The Pentagon chief said that was no surprise as top officers always want to have more boots on the ground: “I would just say, both from my experience in this job and as a historian, I’m not aware of a single general ever in history that did not want more troops and more time.”
Military leaders had wanted to keep more forces in place through next summer’s fighting season to cement progress in the south and renew efforts in the east.
However, Gates said all 33,000 reinforcements, who were ordered to Afghanistan in December 2009 to turn the tide in the war, will be withdrawn by “the end of September” next year.
Some lawmakers and commentators on the right have accused Obama of jeopardizing gains against insurgents for purely political considerations ahead of the US presidential election next year.
Gates, a 67-year-old Washington veteran and former CIA director who is retiring at the end of this month, defended Obama’s plan despite criticism that the timeline was arbitrary. “I think these things are arbitrary to a certain extent, including the military timelines,” he said.
“They’re a best estimate in terms of the military commanders, and they’re a best estimate in terms of the president’s desire for success in our mission in Afghanistan, which also requires political sustainability here at home.”

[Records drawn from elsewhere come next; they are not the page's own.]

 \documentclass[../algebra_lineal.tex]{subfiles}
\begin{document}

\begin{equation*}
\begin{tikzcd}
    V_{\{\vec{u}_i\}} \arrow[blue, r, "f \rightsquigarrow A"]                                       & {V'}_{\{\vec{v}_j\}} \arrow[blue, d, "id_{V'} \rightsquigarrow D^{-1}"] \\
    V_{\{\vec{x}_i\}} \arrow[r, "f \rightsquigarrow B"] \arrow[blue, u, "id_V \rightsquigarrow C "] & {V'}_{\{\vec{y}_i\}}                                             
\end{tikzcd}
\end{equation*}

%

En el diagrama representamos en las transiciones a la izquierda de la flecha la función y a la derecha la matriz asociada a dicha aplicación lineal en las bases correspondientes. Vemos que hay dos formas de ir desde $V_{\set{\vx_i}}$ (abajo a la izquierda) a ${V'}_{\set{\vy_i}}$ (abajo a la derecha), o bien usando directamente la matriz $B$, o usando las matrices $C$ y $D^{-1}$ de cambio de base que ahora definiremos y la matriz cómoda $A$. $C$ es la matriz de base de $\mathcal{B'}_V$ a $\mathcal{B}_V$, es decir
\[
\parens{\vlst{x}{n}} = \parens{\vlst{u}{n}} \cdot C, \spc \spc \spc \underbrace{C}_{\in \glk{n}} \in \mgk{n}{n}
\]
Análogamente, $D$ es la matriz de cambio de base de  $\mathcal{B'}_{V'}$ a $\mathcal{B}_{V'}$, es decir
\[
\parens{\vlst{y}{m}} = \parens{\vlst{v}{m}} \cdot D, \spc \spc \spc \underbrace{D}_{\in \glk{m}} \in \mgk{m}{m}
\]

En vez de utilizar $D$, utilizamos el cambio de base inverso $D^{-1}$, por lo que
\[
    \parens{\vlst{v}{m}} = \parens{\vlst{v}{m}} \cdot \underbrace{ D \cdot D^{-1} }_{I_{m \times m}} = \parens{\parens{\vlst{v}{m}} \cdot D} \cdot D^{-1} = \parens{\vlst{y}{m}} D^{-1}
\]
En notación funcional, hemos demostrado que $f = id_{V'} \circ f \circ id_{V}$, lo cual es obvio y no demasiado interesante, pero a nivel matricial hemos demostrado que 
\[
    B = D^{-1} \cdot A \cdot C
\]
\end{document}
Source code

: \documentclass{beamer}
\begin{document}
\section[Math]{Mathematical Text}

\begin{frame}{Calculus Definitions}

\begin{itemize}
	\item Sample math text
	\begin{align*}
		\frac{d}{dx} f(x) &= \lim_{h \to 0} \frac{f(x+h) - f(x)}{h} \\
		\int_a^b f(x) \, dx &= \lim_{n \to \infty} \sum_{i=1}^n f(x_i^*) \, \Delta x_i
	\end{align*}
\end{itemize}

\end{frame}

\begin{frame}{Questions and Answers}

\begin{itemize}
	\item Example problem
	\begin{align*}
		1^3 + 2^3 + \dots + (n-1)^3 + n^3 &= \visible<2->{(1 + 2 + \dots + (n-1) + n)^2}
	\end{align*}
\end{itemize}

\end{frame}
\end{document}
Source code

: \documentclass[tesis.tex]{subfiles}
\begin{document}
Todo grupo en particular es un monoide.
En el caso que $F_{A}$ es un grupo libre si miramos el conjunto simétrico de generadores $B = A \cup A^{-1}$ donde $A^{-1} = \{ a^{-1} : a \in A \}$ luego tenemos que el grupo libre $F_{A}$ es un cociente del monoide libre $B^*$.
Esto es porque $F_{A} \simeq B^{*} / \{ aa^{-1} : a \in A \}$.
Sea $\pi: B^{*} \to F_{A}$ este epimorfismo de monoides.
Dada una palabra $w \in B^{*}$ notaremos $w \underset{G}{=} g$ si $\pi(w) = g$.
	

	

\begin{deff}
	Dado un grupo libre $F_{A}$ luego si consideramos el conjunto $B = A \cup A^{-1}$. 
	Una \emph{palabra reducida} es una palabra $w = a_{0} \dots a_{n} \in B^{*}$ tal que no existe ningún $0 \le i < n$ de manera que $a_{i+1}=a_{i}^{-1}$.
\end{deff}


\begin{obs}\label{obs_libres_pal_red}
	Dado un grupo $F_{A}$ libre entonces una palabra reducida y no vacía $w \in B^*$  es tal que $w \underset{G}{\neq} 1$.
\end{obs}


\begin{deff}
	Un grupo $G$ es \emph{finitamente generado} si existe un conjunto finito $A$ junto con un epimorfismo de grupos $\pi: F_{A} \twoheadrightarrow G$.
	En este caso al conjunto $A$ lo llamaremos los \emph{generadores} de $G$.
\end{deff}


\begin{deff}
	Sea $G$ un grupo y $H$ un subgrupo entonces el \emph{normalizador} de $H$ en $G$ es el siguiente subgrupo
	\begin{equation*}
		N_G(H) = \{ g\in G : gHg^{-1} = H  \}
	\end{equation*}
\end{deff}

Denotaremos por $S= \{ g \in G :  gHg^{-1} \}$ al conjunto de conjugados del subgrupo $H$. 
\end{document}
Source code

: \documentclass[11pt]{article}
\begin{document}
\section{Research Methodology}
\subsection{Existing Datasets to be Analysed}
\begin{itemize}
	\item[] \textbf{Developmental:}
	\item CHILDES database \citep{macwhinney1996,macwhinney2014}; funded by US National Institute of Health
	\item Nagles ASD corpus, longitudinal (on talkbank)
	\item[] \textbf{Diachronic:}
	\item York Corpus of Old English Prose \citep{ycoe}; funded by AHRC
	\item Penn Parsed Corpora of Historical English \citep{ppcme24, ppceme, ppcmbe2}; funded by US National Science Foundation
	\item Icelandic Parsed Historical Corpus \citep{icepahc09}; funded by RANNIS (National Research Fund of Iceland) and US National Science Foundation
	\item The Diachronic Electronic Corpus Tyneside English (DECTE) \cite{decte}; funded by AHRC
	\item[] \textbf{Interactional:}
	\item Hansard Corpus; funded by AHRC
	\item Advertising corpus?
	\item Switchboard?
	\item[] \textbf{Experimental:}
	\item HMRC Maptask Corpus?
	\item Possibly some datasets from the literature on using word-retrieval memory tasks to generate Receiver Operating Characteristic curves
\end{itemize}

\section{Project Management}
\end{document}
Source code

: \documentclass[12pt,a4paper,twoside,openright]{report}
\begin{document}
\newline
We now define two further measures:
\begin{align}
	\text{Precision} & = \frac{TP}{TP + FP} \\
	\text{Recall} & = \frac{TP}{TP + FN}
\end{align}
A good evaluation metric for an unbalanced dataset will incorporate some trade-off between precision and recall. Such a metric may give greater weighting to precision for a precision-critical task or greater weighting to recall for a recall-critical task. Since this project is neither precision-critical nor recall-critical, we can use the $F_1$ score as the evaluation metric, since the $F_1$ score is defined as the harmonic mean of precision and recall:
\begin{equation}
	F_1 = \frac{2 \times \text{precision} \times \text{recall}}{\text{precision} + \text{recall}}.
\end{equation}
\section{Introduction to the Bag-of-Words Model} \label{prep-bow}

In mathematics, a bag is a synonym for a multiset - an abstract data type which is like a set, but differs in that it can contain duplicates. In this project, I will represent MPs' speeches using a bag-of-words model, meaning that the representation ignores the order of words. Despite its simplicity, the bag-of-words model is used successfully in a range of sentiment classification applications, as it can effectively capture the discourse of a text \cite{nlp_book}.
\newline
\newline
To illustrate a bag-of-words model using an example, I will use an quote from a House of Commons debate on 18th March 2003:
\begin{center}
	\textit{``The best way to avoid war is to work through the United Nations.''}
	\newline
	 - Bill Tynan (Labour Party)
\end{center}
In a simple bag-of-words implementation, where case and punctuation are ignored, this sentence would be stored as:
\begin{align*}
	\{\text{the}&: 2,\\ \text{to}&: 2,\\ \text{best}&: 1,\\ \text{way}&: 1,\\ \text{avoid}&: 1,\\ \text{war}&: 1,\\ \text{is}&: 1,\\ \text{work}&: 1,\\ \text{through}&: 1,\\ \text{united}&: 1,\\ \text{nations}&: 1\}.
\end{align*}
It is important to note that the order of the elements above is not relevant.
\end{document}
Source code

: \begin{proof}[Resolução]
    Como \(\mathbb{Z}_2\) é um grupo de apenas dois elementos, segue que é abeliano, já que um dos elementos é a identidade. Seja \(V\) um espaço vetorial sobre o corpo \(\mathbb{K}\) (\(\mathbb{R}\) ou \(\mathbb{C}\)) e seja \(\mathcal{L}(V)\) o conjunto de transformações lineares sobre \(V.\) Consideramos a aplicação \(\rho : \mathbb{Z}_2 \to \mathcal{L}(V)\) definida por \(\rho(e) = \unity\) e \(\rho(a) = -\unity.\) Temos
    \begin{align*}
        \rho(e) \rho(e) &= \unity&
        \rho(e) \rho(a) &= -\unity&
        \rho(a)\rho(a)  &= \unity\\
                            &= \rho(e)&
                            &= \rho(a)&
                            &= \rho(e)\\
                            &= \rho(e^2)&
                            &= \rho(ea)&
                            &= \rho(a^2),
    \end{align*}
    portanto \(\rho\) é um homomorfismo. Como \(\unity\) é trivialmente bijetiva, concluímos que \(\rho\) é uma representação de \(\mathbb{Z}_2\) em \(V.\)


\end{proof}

Gates has often referred to a growing fatigue among Americans after years of war and amid rising fiscal pressures.
He said the decision did not represent a hasty exit, pointing out that while former US president George W. Bush withdrew his surge force in Iraq after a year, Obama will have kept reinforcements in place in Afghanistan for about two years.
Echoing Obama’s remarks on Wednesday, Gates said the reduced US presence would not alter what he called Washington’s “limited” goals in the war, reflecting a greater sense of “realism” after a strategy review in 2009.
Those goals, he said, are to reverse the insurgents’ momentum, deny them control of populated areas, degrade their capabilities and bolster Afghan security forces to a point where they can prevent the overthrow of the Kabul government and the re-establishment of safe havens for al-Qaeda or other extremists.
Gates said militant sanctuaries in neighboring Pakistan remained a concern, but that success in the war was possible even if Islamabad fails to fully cooperate in countering extremists along its border.
Gates also said the gradual drawdown plan would reassure European and other allies in the war, saying it gave them enough time to prepare.